Pharmacotherapy Considerations in Hospitalized Patients With COVID-19 Pneumonia

William Pruett, MD; Lee E. Morrow, MD, MSc, FCP, FCCP, FCCM, ATSF; Mark A. Malesker, PharmD, FCCP, FCCP, FCCM, FASHP, BCPS


US Pharmacist. 2020;45(44020):HS9-HS16. 

In This Article


The role of anticoagulation in COVID-19 is one of the most contentious and heavily debated topics.

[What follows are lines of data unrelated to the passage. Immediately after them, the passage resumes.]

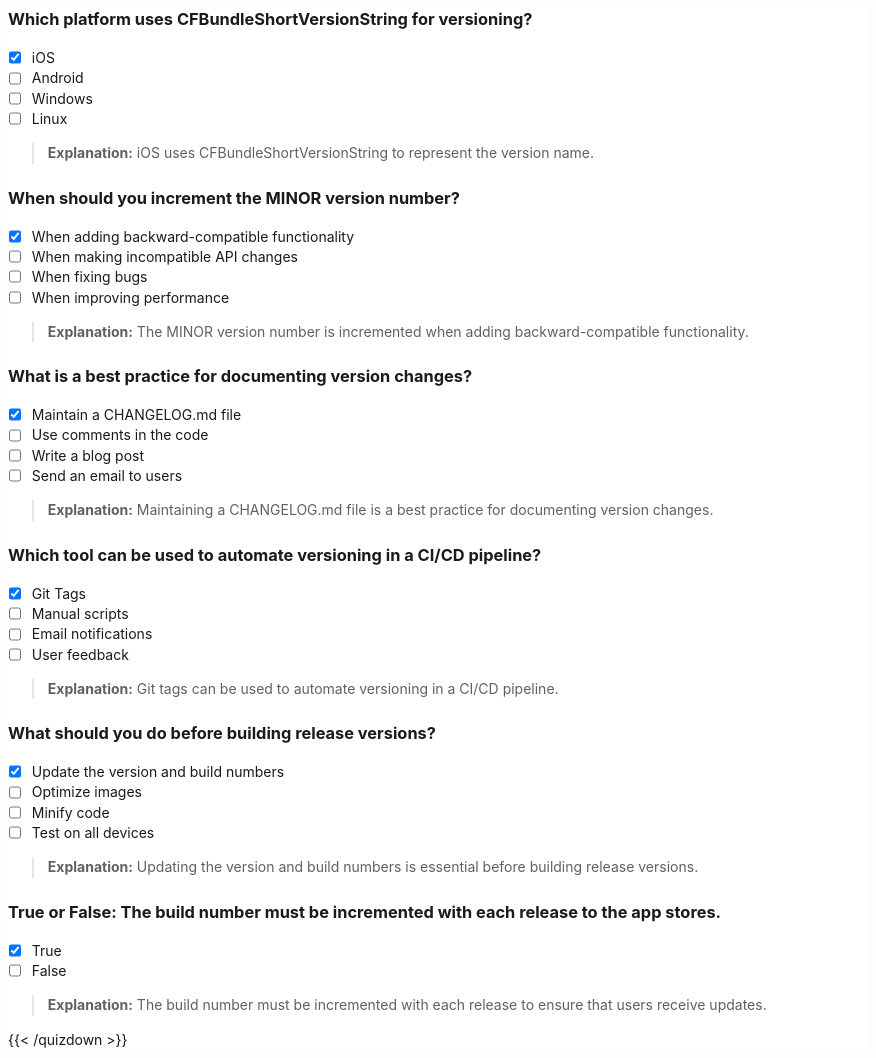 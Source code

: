 ### Which platform uses CFBundleShortVersionString for versioning?

- [x] iOS
- [ ] Android
- [ ] Windows
- [ ] Linux

> **Explanation:** iOS uses CFBundleShortVersionString to represent the version name.

### When should you increment the MINOR version number?

- [x] When adding backward-compatible functionality
- [ ] When making incompatible API changes
- [ ] When fixing bugs
- [ ] When improving performance

> **Explanation:** The MINOR version number is incremented when adding backward-compatible functionality.

### What is a best practice for documenting version changes?

- [x] Maintain a CHANGELOG.md file
- [ ] Use comments in the code
- [ ] Write a blog post
- [ ] Send an email to users

> **Explanation:** Maintaining a CHANGELOG.md file is a best practice for documenting version changes.

### Which tool can be used to automate versioning in a CI/CD pipeline?

- [x] Git Tags
- [ ] Manual scripts
- [ ] Email notifications
- [ ] User feedback

> **Explanation:** Git tags can be used to automate versioning in a CI/CD pipeline.

### What should you do before building release versions?

- [x] Update the version and build numbers
- [ ] Optimize images
- [ ] Minify code
- [ ] Test on all devices

> **Explanation:** Updating the version and build numbers is essential before building release versions.

### True or False: The build number must be incremented with each release to the app stores.

- [x] True
- [ ] False

> **Explanation:** The build number must be incremented with each release to ensure that users receive updates.

{{< /quizdown >}}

The only agreed-upon paradigm in this realm is that the current ICU standard of care—regardless of COVID-19 status—is for mechanically ventilated patients to receive deep venous thrombosis (DVT) prophylaxis.[5,27] After multiple postmortem case studies described an abundance of microthrombi in various organs of COVID-19–infected patients—even though the exact mechanism of microthrombus formation was not well understood—clinicians increasingly discussed liberal application of therapeutic anticoagulation.[8] With the subsequent realization that elevated d-dimer concentration is a predictor of mortality, various institutions began to formally endorse aggressive anticoagulation in patients with COVID-19 despite a paucity of supporting evidence.[28–30] Again, there was a general lack of consensus as to when anticoagulation should be started, the optimal agent(s), effective dosing, and when to discontinue therapy. This remains an area of significant disagreement, and the NIH recently suggested that any anticoagulation strategy beyond routine DVT prophylaxis should be used only in clinical trials, given "insufficient data."[31]